(Task to carry out): Please list all lines of the material below in which the string "primary" occurs.

(Given records):

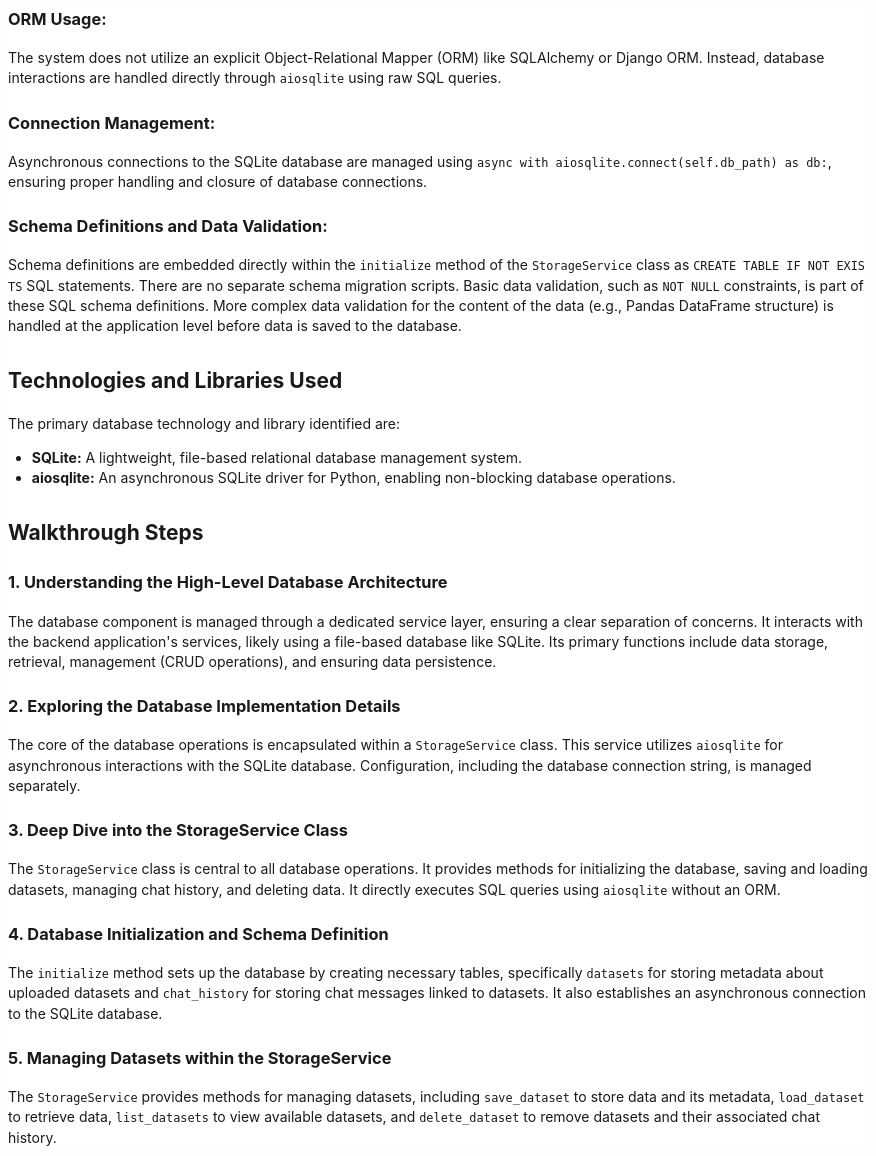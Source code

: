 ### ORM Usage:

The system does not utilize an explicit Object-Relational Mapper (ORM) like SQLAlchemy or Django ORM. Instead, database interactions are handled directly through `aiosqlite` using raw SQL queries.

### Connection Management:

Asynchronous connections to the SQLite database are managed using `async with aiosqlite.connect(self.db_path) as db:`, ensuring proper handling and closure of database connections.

### Schema Definitions and Data Validation:

Schema definitions are embedded directly within the `initialize` method of the `StorageService` class as `CREATE TABLE IF NOT EXISTS` SQL statements. There are no separate schema migration scripts. Basic data validation, such as `NOT NULL` constraints, is part of these SQL schema definitions. More complex data validation for the content of the data (e.g., Pandas DataFrame structure) is handled at the application level before data is saved to the database.

## Technologies and Libraries Used

The primary database technology and library identified are:

*   **SQLite:** A lightweight, file-based relational database management system.
*   **aiosqlite:** An asynchronous SQLite driver for Python, enabling non-blocking database operations.

## Walkthrough Steps

### 1. Understanding the High-Level Database Architecture
The database component is managed through a dedicated service layer, ensuring a clear separation of concerns. It interacts with the backend application's services, likely using a file-based database like SQLite. Its primary functions include data storage, retrieval, management (CRUD operations), and ensuring data persistence.

### 2. Exploring the Database Implementation Details
The core of the database operations is encapsulated within a `StorageService` class. This service utilizes `aiosqlite` for asynchronous interactions with the SQLite database. Configuration, including the database connection string, is managed separately.

### 3. Deep Dive into the StorageService Class
The `StorageService` class is central to all database operations. It provides methods for initializing the database, saving and loading datasets, managing chat history, and deleting data. It directly executes SQL queries using `aiosqlite` without an ORM.

### 4. Database Initialization and Schema Definition
The `initialize` method sets up the database by creating necessary tables, specifically `datasets` for storing metadata about uploaded datasets and `chat_history` for storing chat messages linked to datasets. It also establishes an asynchronous connection to the SQLite database.

### 5. Managing Datasets within the StorageService
The `StorageService` provides methods for managing datasets, including `save_dataset` to store data and its metadata, `load_dataset` to retrieve data, `list_datasets` to view available datasets, and `delete_dataset` to remove datasets and their associated chat history.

(Answer to the exercise):
The primary database technology and library identified are:
The database component is managed through a dedicated service layer, ensuring a clear separation of concerns. It interacts with the backend application's services, likely using a file-based database like SQLite. Its primary functions include data storage, retrieval, management (CRUD operations), and ensuring data persistence.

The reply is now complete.